26:188 Şuayb dedi: "Yapmakta olduğunuzu Rabbim daha iyi bilir."
26:189 Onu yalanladılar; bunun üzerine o gölgelik gününün azabı onları yakalayıverdi. O, gerçekten büyük bir günün azabıydı.
26:190 Bunda elbette bir ibret var ama onların çoğu inanan kişiler değildi.
26:191 Ve senin Rabbin mutlak Azîz, mutlak Rahîm'dir.
26:192 Kesin olan şu ki, o âlemlerin Rabbi'nden indirilmiştir.
26:193 O güvenilir Rûh indirdi onu,
26:194 Senin kalbine ki, uyarıcılardan olasın.
26:195 Açık-seçik Arapça bir dille indirdi.
26:196 O, elbette ki öncekilerin kitaplarında da var.
26:197 Beniisrail bilginlerinin de onu bilmesi bunlar için bir belirti/kanıt değil mi?
26:198 Biz onu Arapça konuşmayanlardan birine indirseydik de,
26:199 O onu onlara okusaydı, yine de ona inanmayacaklardı.
26:200 Biz onu suçluların kalplerine işte böyle yolladık.
26:201 Acıklı azabı görünceye değin ona inanmazlar.
26:202 O azap onlara ansızın gelecek, farkında bile olmayacaklar.
26:203 O zaman şöyle derler: "Acaba bize süre verilir mi?"
26:204 Bizim azabımızı acele mi istiyorlar?
26:205 Görmedin mi ki, biz onları yıllarca nimetlendirsek de,
26:206 Sonra, tehdit edildikleri şey kendilerine ulaşsa,
26:207 O yararlandıkları nimetler onların hiçbir işine yaramaz.
26:208 Biz, uyarıcıları olmayan hiçbir kenti/uygarlığı helâk etmemişizdir.
26:209 Uyarı/hatırlatma olacak!
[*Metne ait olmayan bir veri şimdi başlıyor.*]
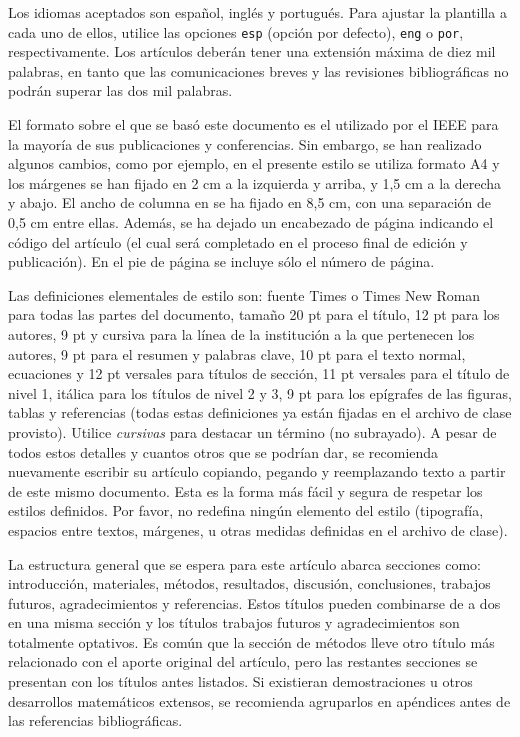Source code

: \documentclass[esp]{FCEFyN-class}
\begin{document}
Los idiomas aceptados son español, inglés y portugués. Para ajustar la plantilla a cada uno de ellos,
utilice las opciones \texttt{esp} (opción por defecto), \texttt{eng} o \texttt{por}, respectivamente.
Los artículos deberán tener una extensión máxima de diez mil palabras, en tanto que las comunicaciones
breves y las revisiones bibliográficas no podrán superar las dos mil palabras.

El formato sobre el que se basó este documento es el utilizado por el IEEE para la mayoría de sus
publicaciones y conferencias. Sin embargo, se han realizado algunos cambios, como por ejemplo, en el
presente estilo se utiliza formato A4 y los márgenes se han fijado en 2 cm a la izquierda y arriba, y
1,5 cm a la derecha y abajo.
El ancho de columna en se ha fijado en 8,5 cm, con una separación de 0,5 cm entre ellas. Además,
se ha dejado un encabezado de página indicando el código del artículo (el cual será completado en el 
proceso final de edición y publicación). En el pie de página se incluye sólo el número de página.

Las definiciones elementales de estilo son: fuente Times o Times New Roman para todas las partes del
documento, tamaño 20 pt para el título, 12 pt para los autores, 9 pt y cursiva para la línea de la
institución a la que pertenecen los autores, 9 pt para el resumen y palabras clave, 10 pt para el
texto normal, ecuaciones y 12 pt versales para títulos de sección, 11 pt versales para el título de 
nivel 1, itálica para los títulos de nivel 2 y 3, 9 pt para los epígrafes de las figuras, tablas y
referencias (todas estas definiciones ya están fijadas en el archivo de clase provisto).
Utilice \emph{cursivas} para destacar un término (no subrayado). A pesar de todos estos
detalles y cuantos otros que se podrían dar, se recomienda nuevamente escribir su artículo copiando,
pegando y reemplazando texto a partir de este mismo documento. Esta es la forma más fácil y segura de
respetar los estilos definidos. Por favor, no redefina ningún elemento del estilo (tipografía,
espacios entre textos, márgenes, u otras medidas definidas en el archivo de clase).

La estructura general que se espera para este artículo abarca secciones como: introducción,
materiales, métodos, resultados, discusión, conclusiones, trabajos futuros, agradecimientos y 
referencias. Estos títulos pueden combinarse de a dos en una misma sección y los títulos trabajos 
futuros y agradecimientos son totalmente optativos. Es común que la sección de métodos lleve otro 
título más relacionado con el aporte original del artículo, pero las restantes secciones se presentan
con los títulos antes listados. Si existieran demostraciones u otros desarrollos matemáticos extensos,
se recomienda agruparlos en apéndices antes de las referencias bibliográficas.
\end{document}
Biz zalimler değiliz.
26:210 Onu şeytanlar indirmedi.
26:211 Onlara yaraşmaz, zaten güçleri de yetmez.
26:212 Çünkü onlar, dinleyişten azledilmişlerdir.
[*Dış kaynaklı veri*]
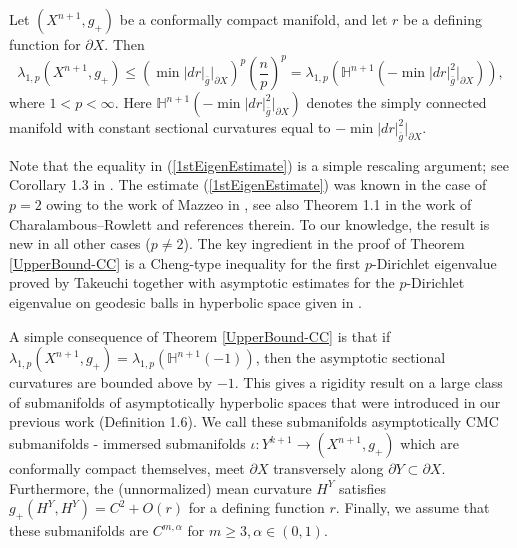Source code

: \documentclass{amsart}
\newcommand{\Hyp}{\mathbb{H}^{n+1}(-1)}
\begin{document}
\begin{theorem}\label{UpperBound-CC}
    Let $(X^{n+1},g_+)$ be a conformally compact manifold, and let $r$ be a defining function for $\partial X$. Then 
    \begin{equation}\label{1stEigenEstimate}
        \lambda_{1,p}(X^{n+1},g_+) \le \left(\min|dr|_{\bar g}|_{\partial X}\right)^p\left(\frac{n}{p}\right)^{p} = \lambda_{1,p}(\mathbb{H}^{n+1}(-\min|dr|^2_{\bar g}|_{\partial X})),
    \end{equation}
    where $1<p<\infty$. Here $\mathbb{H}^{n+1}(-\min|dr|^2_{\bar g}|_{\partial X})$ denotes the simply connected manifold with constant sectional curvatures equal to $-\min|dr|^2_{\bar g}|_{\partial X}$. 
\end{theorem}

Note that the equality in (\ref{1stEigenEstimate}) is a simple rescaling argument; see Corollary 1.3 in \cite{PerezAyalaTyrrell}. The estimate (\ref{1stEigenEstimate}) was known in the case of $p=2$ owing to the work of Mazzeo in \cite{MazzeoRafe1991UCaI}, see also Theorem 1.1 in the work of Charalambous--Rowlett \cite{CharalambousNelia2024TLso} and references therein. To our knowledge, the result is new in all other cases ($p\not = 2$). The key ingredient in the proof of Theorem \ref{UpperBound-CC} is a Cheng-type inequality for the first $p$-Dirichlet eigenvalue proved by Takeuchi \cite{Takeuchi} together with asymptotic estimates for the $p$-Dirichlet eigenvalue on geodesic balls in hyperbolic space given in \cite{jin2024lowerbounddirichleteigenvalue}.

A simple consequence of Theorem \ref{UpperBound-CC} is that if $\lambda_{1,p}(X^{n+1},g_+) = \lambda_{1,p}(\Hyp)$, then the asymptotic sectional curvatures are bounded above by $-1$. This gives a rigidity result on a large class of submanifolds of asymptotically hyperbolic spaces that were introduced in our previous work \cite{PerezAyalaTyrrell} (Definition 1.6). We call these submanifolds asymptotically CMC  submanifolds - immersed submanifolds $\iota: Y^{k+1}\to (X^{n+1},g_+)$ which are conformally compact themselves, meet $\partial X$ transversely along  $\partial Y\subset \partial X$. Furthermore, the (unnormalized) mean curvature $H^Y$ satisfies $g_+(H^Y,H^Y) = C^2+O(r)$ for a defining function $r$. Finally, we assume that these submanifolds are $C^{m,\alpha}$ for $m\geq 3, \alpha\in (0,1).$
\end{document}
26:213 O halde, Allah'ın yanında bir başka ilaha daha yalvarma/davet etme. Yoksa azaba uğratılanlardan olursun.
26:214 En yakın akraba ve hısımlarını uyar.
26:215 Müminlerin sana uyanlarına kanadını indir.
26:216 Eğer sana isyan ederlerse şöyle de: "Ben, sizin yapmakta olduklarınızdan uzağım."
26:217 O Azîz, o Rahîm olana güvenip dayan.
26:218 O ki görüyor seni kıyam ettiğin zaman.
26:219 Görüyor nasıldır secde edenler içinde dolaşman.
26:220 Kuşkusuz, O'dur iyice bilen, iyice duyan.
26:221 Haber vereyim mi size şeytanların kime iner olduğundan?
26:222 Her bir dönek/iftiracı günahkâr üzerine iner onlar.
26:223 Kulak kabartırlar ama çoğu yalancılardır onların.
26:224 Şairlere gelince, onlara da çapkınlar-sapkınlar uyar.
26:225 Görmez misin onları ki, her vadide tutkun-şaşkın dolaşırlar.
26:226 Ve onlar, yapmayacakları şeyleri söyleyip dururlar.
26:227 İman edip barışa/hayra yönelik işler yapanlar, Allah'ı çok ananlar ve zulme uğratıldıktan sonra başarıya ulaşanlar böyle değillerdir. Zulmedenler, hangi devrime uğrayıp baş aşağı döneceklerini yakında bilecekler.